# [Instructions for the task]
Give again, exactly as written, the lines of the records below from the line with "The juxtaposition of" to the line with "geänderte Inputsignale führen". Both end lines count; pictures do not.

┌────────

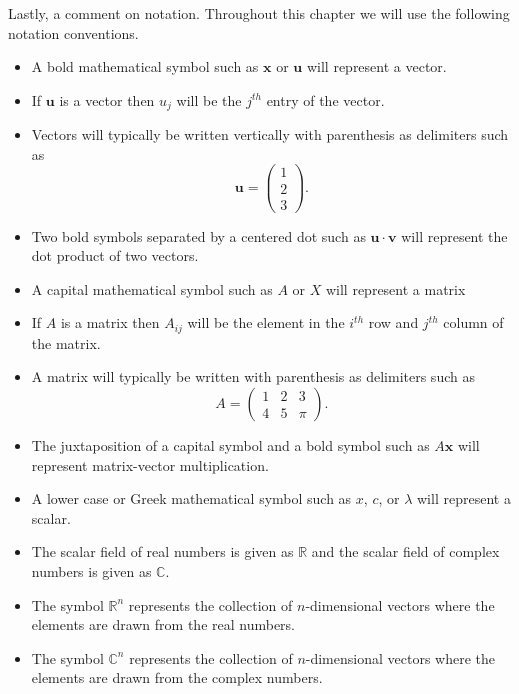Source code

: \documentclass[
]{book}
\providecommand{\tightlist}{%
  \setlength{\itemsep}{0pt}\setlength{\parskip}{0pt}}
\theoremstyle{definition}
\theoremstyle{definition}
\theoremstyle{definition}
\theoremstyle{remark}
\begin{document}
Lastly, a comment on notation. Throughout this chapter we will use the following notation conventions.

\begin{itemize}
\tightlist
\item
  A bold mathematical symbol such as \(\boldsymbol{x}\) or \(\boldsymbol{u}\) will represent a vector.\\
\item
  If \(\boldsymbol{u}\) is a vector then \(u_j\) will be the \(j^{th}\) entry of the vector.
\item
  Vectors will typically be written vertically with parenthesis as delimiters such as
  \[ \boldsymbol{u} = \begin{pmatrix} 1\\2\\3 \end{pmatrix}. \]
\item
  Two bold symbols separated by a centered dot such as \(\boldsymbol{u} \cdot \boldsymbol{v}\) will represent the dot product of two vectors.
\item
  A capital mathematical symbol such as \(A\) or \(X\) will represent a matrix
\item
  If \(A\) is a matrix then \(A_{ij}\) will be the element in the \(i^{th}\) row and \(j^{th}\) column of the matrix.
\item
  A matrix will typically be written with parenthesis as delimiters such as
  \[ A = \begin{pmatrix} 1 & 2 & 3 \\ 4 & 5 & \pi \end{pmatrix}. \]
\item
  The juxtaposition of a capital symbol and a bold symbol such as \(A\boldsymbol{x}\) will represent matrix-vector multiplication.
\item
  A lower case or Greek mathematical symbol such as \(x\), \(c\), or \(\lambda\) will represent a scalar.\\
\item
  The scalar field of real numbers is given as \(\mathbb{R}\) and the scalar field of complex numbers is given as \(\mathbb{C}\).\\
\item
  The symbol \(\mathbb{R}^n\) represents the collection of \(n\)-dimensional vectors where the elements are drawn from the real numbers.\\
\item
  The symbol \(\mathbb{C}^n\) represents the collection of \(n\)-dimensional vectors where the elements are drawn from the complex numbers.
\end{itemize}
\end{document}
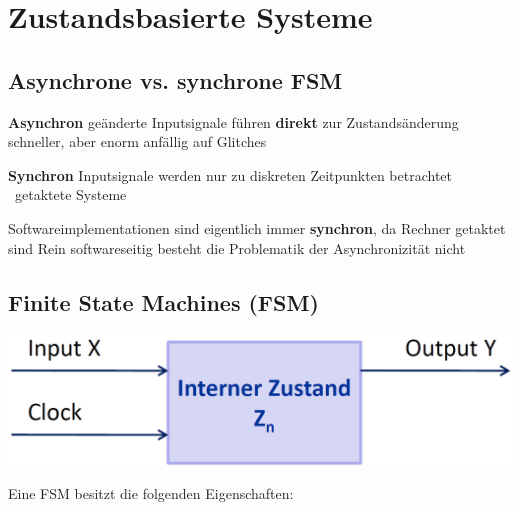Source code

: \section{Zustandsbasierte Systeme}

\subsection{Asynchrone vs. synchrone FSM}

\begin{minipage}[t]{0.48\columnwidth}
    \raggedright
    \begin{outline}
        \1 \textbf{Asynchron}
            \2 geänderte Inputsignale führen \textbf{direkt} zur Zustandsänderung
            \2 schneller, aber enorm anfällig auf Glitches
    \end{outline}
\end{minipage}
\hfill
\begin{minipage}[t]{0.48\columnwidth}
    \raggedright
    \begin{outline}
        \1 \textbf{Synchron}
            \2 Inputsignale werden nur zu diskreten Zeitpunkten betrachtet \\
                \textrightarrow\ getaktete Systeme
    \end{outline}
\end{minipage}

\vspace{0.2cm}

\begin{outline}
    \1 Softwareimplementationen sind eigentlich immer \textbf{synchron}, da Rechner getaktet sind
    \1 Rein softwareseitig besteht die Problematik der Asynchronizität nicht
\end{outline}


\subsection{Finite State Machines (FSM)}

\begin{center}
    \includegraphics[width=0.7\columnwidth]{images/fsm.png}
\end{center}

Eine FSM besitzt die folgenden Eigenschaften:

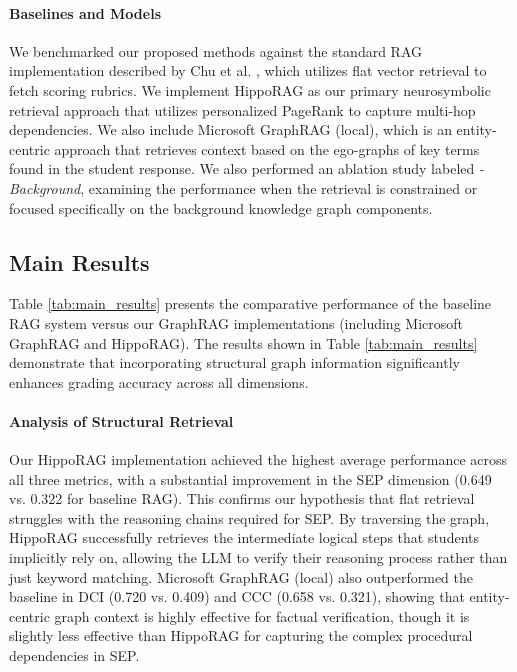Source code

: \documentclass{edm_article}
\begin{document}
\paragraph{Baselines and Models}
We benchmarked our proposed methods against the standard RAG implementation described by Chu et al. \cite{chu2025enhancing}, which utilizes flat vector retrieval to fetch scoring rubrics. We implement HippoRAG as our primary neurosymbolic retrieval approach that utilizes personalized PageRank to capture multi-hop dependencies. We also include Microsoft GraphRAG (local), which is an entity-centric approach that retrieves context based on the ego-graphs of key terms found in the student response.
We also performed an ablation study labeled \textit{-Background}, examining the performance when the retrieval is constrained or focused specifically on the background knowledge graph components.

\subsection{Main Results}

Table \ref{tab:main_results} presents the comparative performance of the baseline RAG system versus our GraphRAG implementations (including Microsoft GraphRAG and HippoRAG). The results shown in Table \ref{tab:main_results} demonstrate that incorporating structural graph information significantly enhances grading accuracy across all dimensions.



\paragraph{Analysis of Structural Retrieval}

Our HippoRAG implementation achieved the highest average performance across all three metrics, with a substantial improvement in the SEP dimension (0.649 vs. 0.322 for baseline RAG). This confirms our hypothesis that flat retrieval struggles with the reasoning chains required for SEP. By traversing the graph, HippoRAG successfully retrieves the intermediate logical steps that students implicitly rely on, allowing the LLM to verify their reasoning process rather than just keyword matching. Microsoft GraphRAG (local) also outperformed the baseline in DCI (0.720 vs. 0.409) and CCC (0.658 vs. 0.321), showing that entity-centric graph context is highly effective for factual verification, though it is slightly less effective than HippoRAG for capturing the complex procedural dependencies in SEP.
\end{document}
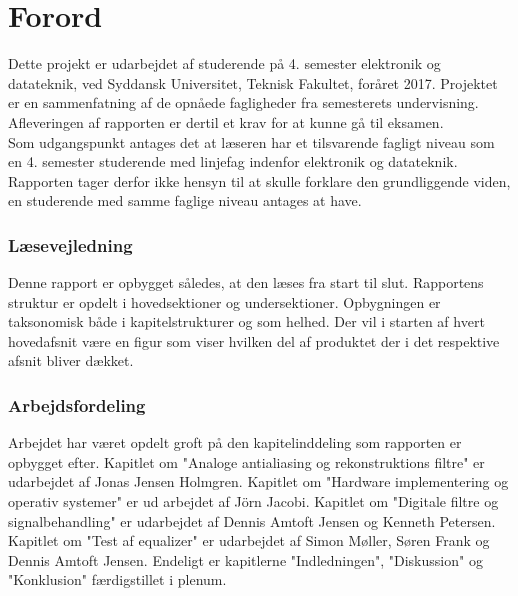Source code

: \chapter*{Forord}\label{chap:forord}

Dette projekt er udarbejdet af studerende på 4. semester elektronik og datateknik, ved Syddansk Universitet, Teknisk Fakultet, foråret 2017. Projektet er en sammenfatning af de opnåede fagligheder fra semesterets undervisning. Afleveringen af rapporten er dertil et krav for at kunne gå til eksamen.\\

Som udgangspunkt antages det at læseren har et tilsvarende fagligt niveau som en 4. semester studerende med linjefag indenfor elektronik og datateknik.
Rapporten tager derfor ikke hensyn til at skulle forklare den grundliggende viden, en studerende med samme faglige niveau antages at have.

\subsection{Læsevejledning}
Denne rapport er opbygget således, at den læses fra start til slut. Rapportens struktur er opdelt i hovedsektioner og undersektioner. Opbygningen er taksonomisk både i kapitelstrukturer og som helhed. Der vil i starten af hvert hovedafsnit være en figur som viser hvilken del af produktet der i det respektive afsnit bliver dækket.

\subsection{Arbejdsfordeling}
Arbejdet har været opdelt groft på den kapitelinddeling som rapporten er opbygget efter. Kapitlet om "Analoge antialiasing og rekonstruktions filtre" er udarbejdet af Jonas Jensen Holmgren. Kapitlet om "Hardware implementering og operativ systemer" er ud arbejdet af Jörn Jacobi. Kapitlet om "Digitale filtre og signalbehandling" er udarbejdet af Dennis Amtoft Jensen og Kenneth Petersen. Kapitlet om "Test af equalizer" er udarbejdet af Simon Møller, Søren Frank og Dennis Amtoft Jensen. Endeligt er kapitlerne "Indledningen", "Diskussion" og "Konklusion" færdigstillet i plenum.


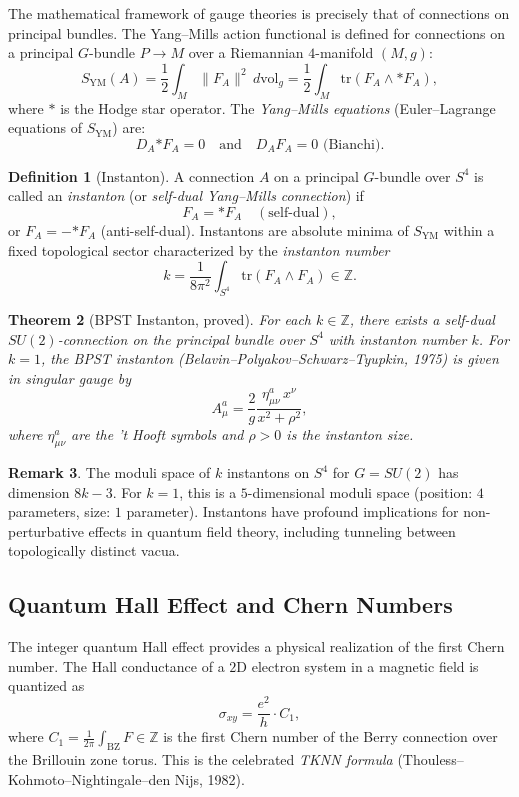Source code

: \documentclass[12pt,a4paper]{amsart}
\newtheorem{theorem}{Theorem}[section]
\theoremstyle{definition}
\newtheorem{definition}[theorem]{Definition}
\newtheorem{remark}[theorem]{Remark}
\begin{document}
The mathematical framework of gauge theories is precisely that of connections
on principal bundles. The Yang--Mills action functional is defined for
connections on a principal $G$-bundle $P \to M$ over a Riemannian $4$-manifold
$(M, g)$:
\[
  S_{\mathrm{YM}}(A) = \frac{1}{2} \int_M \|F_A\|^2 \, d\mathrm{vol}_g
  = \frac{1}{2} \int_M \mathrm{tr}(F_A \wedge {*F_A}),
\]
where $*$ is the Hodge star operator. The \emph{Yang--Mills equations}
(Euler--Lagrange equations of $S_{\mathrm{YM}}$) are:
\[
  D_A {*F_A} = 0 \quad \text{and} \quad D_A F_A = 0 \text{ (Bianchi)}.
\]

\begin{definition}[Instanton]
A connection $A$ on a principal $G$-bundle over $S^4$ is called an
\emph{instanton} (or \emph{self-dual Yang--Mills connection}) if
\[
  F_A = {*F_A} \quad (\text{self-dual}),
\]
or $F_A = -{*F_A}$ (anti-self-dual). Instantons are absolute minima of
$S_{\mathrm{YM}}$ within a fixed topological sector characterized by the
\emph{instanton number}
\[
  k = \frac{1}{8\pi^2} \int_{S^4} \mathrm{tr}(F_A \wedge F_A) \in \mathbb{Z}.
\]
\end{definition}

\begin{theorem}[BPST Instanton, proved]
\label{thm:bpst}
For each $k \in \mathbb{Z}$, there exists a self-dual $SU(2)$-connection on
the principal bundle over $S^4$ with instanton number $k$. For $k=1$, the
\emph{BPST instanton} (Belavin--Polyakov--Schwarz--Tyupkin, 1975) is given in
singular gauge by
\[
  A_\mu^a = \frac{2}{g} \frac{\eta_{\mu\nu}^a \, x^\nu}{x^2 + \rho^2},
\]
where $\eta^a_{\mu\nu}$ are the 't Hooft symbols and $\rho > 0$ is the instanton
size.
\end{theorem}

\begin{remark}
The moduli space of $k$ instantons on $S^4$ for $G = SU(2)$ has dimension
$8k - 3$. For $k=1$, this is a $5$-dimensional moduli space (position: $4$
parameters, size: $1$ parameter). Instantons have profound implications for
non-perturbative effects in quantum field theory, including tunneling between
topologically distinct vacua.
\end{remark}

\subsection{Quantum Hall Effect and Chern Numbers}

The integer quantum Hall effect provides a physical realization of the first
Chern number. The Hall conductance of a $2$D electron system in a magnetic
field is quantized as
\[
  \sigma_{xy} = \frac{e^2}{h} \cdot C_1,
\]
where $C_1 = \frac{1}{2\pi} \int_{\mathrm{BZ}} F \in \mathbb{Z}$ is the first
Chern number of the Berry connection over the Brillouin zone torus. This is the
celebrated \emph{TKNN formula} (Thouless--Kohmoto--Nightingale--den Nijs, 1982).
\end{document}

└────────

# [Task solution]
  The juxtaposition of a capital symbol and a bold symbol such as \(A\boldsymbol{x}\) will represent matrix-vector multiplication.
\item
  A lower case or Greek mathematical symbol such as \(x\), \(c\), or \(\lambda\) will represent a scalar.\\
\item
  The scalar field of real numbers is given as \(\mathbb{R}\) and the scalar field of complex numbers is given as \(\mathbb{C}\).\\
\item
  The symbol \(\mathbb{R}^n\) represents the collection of \(n\)-dimensional vectors where the elements are drawn from the real numbers.\\
\item
  The symbol \(\mathbb{C}^n\) represents the collection of \(n\)-dimensional vectors where the elements are drawn from the complex numbers.
\end{itemize}
\end{document}
Source code

: \section{Zustandsbasierte Systeme}

\subsection{Asynchrone vs. synchrone FSM}

\begin{minipage}[t]{0.48\columnwidth}
    \raggedright
    \begin{outline}
        \1 \textbf{Asynchron}
            \2 geänderte Inputsignale führen \textbf{direkt} zur Zustandsänderung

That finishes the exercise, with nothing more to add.